Early Curtiss engines of one and later two cylinders were designed to power motorcycles. In 1904 a two-cylinder, V-type engine-believed to be the first Curtiss aircraft engine-was modified to power Capt. Thomas S. Baldwin's California Arrow. In 1905 the twin-cylinder motorcycle engine was developed into a more powerful airship engine, designated A-2, which powered many early American dirigibles.
This 1909 A-2 engine was purchased in 1910 from the R. O. Rubel, Jr. & Co., the southern distributor for Curtiss motorcycles and engines, by Mr. James Campbell of Easthampton, Massachusetts. Campbell used it in a Curtiss-type aircraft that he designed and constructed. Campbell's aircraft may have been the only heavier-than-air aircraft to use the A-2 engine.
Gift of Larry D. Lewis.
Country of Origin: United States of America
Case Diameter: 25.4 x 43.2 cm (10 x 17 in.)
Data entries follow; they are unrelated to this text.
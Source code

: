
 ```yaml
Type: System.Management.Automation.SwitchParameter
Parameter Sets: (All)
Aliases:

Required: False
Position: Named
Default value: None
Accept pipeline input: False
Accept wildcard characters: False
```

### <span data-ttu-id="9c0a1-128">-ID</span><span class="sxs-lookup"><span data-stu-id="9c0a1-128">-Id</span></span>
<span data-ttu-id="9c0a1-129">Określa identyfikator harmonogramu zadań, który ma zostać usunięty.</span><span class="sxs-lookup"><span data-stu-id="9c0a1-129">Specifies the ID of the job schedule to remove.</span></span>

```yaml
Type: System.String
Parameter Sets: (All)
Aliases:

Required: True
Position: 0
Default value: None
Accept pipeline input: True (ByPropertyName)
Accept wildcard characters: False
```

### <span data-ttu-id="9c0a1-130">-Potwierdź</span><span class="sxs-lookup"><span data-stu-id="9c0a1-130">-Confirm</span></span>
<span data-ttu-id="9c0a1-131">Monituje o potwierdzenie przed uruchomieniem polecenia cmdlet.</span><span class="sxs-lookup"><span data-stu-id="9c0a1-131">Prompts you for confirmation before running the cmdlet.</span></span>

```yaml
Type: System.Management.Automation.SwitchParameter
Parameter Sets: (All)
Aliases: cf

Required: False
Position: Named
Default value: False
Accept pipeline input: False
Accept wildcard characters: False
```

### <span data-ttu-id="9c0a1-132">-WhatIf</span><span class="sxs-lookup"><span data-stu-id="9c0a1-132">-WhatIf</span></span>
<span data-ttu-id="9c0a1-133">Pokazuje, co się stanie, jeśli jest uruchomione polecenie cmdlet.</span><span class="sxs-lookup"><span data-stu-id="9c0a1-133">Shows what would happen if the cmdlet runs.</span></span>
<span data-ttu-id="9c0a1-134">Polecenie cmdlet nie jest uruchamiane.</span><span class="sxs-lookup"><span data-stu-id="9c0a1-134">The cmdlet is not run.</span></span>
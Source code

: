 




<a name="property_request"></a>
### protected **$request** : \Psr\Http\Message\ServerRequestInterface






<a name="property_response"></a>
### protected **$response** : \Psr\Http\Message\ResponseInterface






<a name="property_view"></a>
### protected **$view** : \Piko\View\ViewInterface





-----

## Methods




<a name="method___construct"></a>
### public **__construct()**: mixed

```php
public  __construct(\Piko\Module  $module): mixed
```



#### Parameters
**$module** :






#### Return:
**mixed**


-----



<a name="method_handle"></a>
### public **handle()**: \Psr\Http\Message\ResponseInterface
Crankshaft: 7.9 cm (3 1/8 in.)
Type: V-type, 2 cylinders, air cooled
Power rating: 5 kw (7 hp) at 1,500 rpm
Displacement: 1 l (60 cu in)
Weight: 23 kg (50 lb)
Manufacturer: Glenn H. Curtiss Co.
With compression relief for cylinders; with a propeller (removed); missing distributor; prop shaft cracked.